Moreover matching should be case-insensitive. The similar approach is used in DITA where specialized elements are by default processed by template for more generic element which name is stored inside class attribute. DITA stylesheets are full of patterns like:

*[contains(@class,' topic/related-links ')]

It would be very useful if there will be standard function which can test if some token is present inside list of whitespace separated values, ideally this match should be done case-insensitively.

It's very easy to write custom function for this, but this is so common operation that native function that can be further optimized would be real plus.

Something like:

class-matches(value as xs:string, text as xs:string) as xs:boolean

Jirka
Comment 1 Jirka Kosek 2014-02-13 14:13:30 UTC
Also such function should have an optional argument to allow case insensitive matching.
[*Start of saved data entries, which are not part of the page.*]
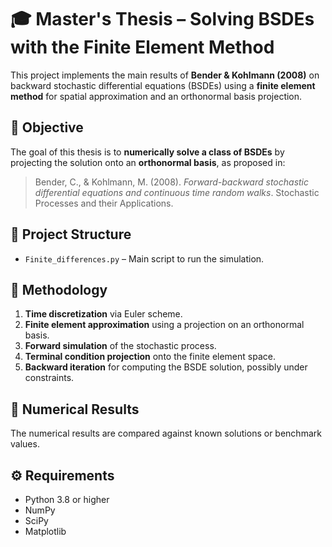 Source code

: # 🎓 Master's Thesis – Solving BSDEs with the Finite Element Method

This project implements the main results of **Bender & Kohlmann (2008)** on backward stochastic differential equations (BSDEs) using a **finite element method** for spatial approximation and an orthonormal basis projection.

## 📘 Objective

The goal of this thesis is to **numerically solve a class of BSDEs** by projecting the solution onto an **orthonormal basis**, as proposed in:

> Bender, C., & Kohlmann, M. (2008). *Forward-backward stochastic differential equations and continuous time random walks*. Stochastic Processes and their Applications.

## 📁 Project Structure

- `Finite_differences.py` – Main script to run the simulation.

## 🧠 Methodology

1. **Time discretization** via Euler scheme.
2. **Finite element approximation** using a projection on an orthonormal basis.
3. **Forward simulation** of the stochastic process.
4. **Terminal condition projection** onto the finite element space.
5. **Backward iteration** for computing the BSDE solution, possibly under constraints.

## 🧪 Numerical Results

The numerical results are compared against known solutions or benchmark values.

## ⚙️ Requirements

- Python 3.8 or higher
- NumPy
- SciPy
- Matplotlib

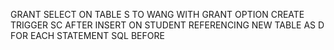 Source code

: GRANT SELECT ON TABLE S TO WANG WITH GRANT OPTION
CREATE TRIGGER SC AFTER INSERT ON STUDENT REFERENCING NEW TABLE AS D FOR EACH STATEMENT SQL 
                  BEFORE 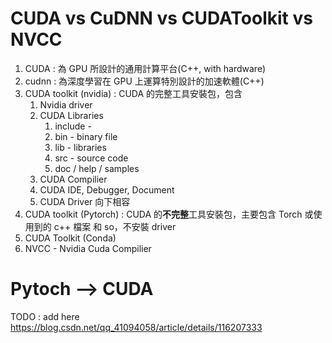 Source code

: # CUDA vs CuDNN vs CUDAToolkit vs NVCC

1. CUDA : 為 GPU 所設計的通用計算平台(C++, with hardware)
2. cudnn : 為深度學習在 GPU 上運算特別設計的加速軟體(C++)
3. CUDA toolkit (nvidia) : CUDA 的完整工具安裝包，包含
   1. Nvidia driver
   2. CUDA Libraries
      1. include - 
      2. bin - binary file
      3. lib - libraries
      4. src - source code
      5. doc / help / samples
   3. CUDA Compilier
   4. CUDA IDE, Debugger, Document
   5. CUDA Driver 向下相容
4. CUDA toolkit (Pytorch) : CUDA 的**不完整**工具安裝包，主要包含 Torch 或使用到的 c++ 檔案 和 so，不安裝 driver
5. CUDA Toolkit (Conda)
6. NVCC - Nvidia Cuda Compilier 

# Pytoch --> CUDA

TODO : add here https://blog.csdn.net/qq_41094058/article/details/116207333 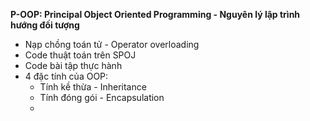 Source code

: **P-OOP: Principal Object Oriented Programming - Nguyên lý lập trình hướng đối tượng**
- Nạp chồng toán tử - Operator overloading
- Code thuật toán trên SPOJ
- Code bài tập thực hành
- 4 đặc tính của OOP:
    - Tính kề thừa - Inheritance
    - Tính đóng gói - Encapsulation
    - 
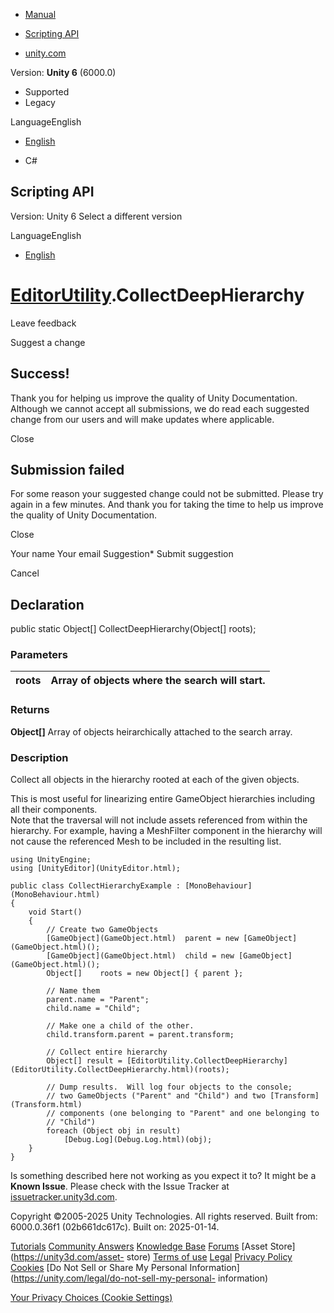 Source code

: [ ]()

  * [Manual](../Manual/index.html)
  * [Scripting API](../ScriptReference/index.html)

  * [unity.com](https://unity.com/)

Version: **Unity 6** (6000.0)

  * Supported
  * Legacy

LanguageEnglish

  * [English]()

  * C#

[ ](https://docs.unity3d.com)

## Scripting API

Version: Unity 6 Select a different version

LanguageEnglish

  * [English]()

#  [EditorUtility](EditorUtility.html).CollectDeepHierarchy

Leave feedback

Suggest a change

## Success!

Thank you for helping us improve the quality of Unity Documentation. Although
we cannot accept all submissions, we do read each suggested change from our
users and will make updates where applicable.

Close

## Submission failed

For some reason your suggested change could not be submitted. Please <a>try
again</a> in a few minutes. And thank you for taking the time to help us
improve the quality of Unity Documentation.

Close

Your name Your email Suggestion* Submit suggestion

Cancel

[ ]()

## Declaration

public static Object[] CollectDeepHierarchy(Object[] roots);

### Parameters

roots | Array of objects where the search will start.  
---|---  
  
### Returns

**Object[]** Array of objects heirarchically attached to the search array.

### Description

Collect all objects in the hierarchy rooted at each of the given objects.

This is most useful for linearizing entire GameObject hierarchies including
all their components.  
Note that the traversal will not include assets referenced from within the
hierarchy. For example, having a MeshFilter component in the hierarchy will
not cause the referenced Mesh to be included in the resulting list.

    
    
    using UnityEngine;
    using [UnityEditor](UnityEditor.html);  
      
    public class CollectHierarchyExample : [MonoBehaviour](MonoBehaviour.html)
    {
        void Start()
        {
            // Create two GameObjects
            [GameObject](GameObject.html)  parent = new [GameObject](GameObject.html)();
            [GameObject](GameObject.html)  child = new [GameObject](GameObject.html)();
            Object[]    roots = new Object[] { parent };  
      
            // Name them
            parent.name = "Parent";
            child.name = "Child";  
      
            // Make one a child of the other.
            child.transform.parent = parent.transform;  
      
            // Collect entire hierarchy
            Object[] result = [EditorUtility.CollectDeepHierarchy](EditorUtility.CollectDeepHierarchy.html)(roots);  
      
            // Dump results.  Will log four objects to the console;
            // two GameObjects ("Parent" and "Child") and two [Transform](Transform.html)
            // components (one belonging to "Parent" and one belonging to
            // "Child")
            foreach (Object obj in result)
                [Debug.Log](Debug.Log.html)(obj);
        }
    }
    

Is something described here not working as you expect it to? It might be a
**Known Issue**. Please check with the Issue Tracker at
[issuetracker.unity3d.com](https://issuetracker.unity3d.com).

Copyright ©2005-2025 Unity Technologies. All rights reserved. Built from:
6000.0.36f1 (02b661dc617c). Built on: 2025-01-14.

[Tutorials](https://unity3d.com/learn) [Community
Answers](https://answers.unity3d.com) [Knowledge
Base](https://support.unity3d.com/hc/en-us)
[Forums](https://forum.unity3d.com) [Asset Store](https://unity3d.com/asset-
store) [Terms of use](https://docs.unity3d.com/Manual/TermsOfUse.html)
[Legal](https://unity.com/legal) [Privacy
Policy](https://unity.com/legal/privacy-policy)
[Cookies](https://unity.com/legal/cookie-policy) [Do Not Sell or Share My
Personal Information](https://unity.com/legal/do-not-sell-my-personal-
information)

[Your Privacy Choices (Cookie Settings)](javascript:void\(0\);)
Such case insensitive matching is used in HTML class attribute.
Comment 2 Michael Kay 2014-04-28 11:00:48 UTC
It's not too difficult to write such a function yourself:

contains-token($A, $B) ::=
  tokenize($A, '\s+')!upper-case(.) = upper-case($B)

We've generally turned down requests for convenience functions that can be expressed as a one-liner unless there's a very strong case.
Comment 3 Jirka Kosek 2014-04-28 17:02:54 UTC
> We've generally turned down requests for convenience functions that can be
> expressed as a one-liner unless there's a very strong case.

Yes, user-defined function is an option and such approach is completely reasonable, but only in the context of XSLT or XQuery. XPath is often used standalone for querying document -- for example simple queries run over DOM API in application, using XPath search box in XML editor. This is probably only thing for which CSS Selectors are more convenient than XPath and I would like to keep XPath to be the best query language for HTML documents. This makes this function sort of special and for me this is a good enough reason to have such function directly available in the language.
Comment 4 Liam R E Quin 2014-04-28 22:06:56 UTC
The usual ways I have seen people match class attributes for HTML are (expanding on the original request)

(1) //div[@class = 'etymology']

and, for people smart enough to realise they might have more than one class name in the attribute,

(2) //div[contains(@class, 'etymology')]

Only very rarely do you see,

(3) //div[contains(concat(' ', @class, ' '), concat(' ', etymology, ' '))]

It's also a common request on places like stackoverflow.

It's a common need, something that many people get wrong when they try to write it, and something that would improve XPath's usage for the Open WebPlatform. I've raised it before and still support the idea, even though XPath 3 is already pretty big.
Comment 5 Michael Kay 2014-04-29 17:48:07 UTC
The WG decided today it's worth taking this as a use case and seeing what we can come up with.

Just to capture one idea I suggested during the meeting: find some way of modelling an HTML DOM as a typed XDM instance, without having to put it through schema validation. This view could also be "normalized" e.g. where attributes are case-insensitive. The value of the @class attribute would then (hopefully) appear as of type attribute(*, xs:string*), with the string value automatically tokenized and normalized to lower case. The expression 

@class = "ui-border"

would then "do the right thing".
Comment 6 Liam R E Quin 2014-07-28 16:54:58 UTC
The joint F2F meeting considered this and agreed to consider a proposal

[[
    add contains-token($string, $token, $collation)
    $collation could default to an  HTML ASCIILower URI
    define an HTML ASCIILower collation
    single-argument tokenize() that tokenizes on whitespace
    not proposing to reconcile whitespace differences - use the existing XML whitespace rules
    to resolve https://www.w3.org/Bugs/Public/show_bug.cgi?id=22258

contains-token could work like id() and search a list if given one.
That way implementations that built typed XDM instances from HTML would
continue to work.

ACTION A-579-06: liam to write proposal for contains-token($string, $token, $collation) ETA 30th July as per meeting 579

]]
Comment 7 Liam R E Quin 2014-07-29 12:42:47 UTC
The joint WGs accepted Liam's proposal to add contains-token(), resolving this issue.

Jirka, if you are not satisfied, please feel free to reopen this issue - thank you for reporting it.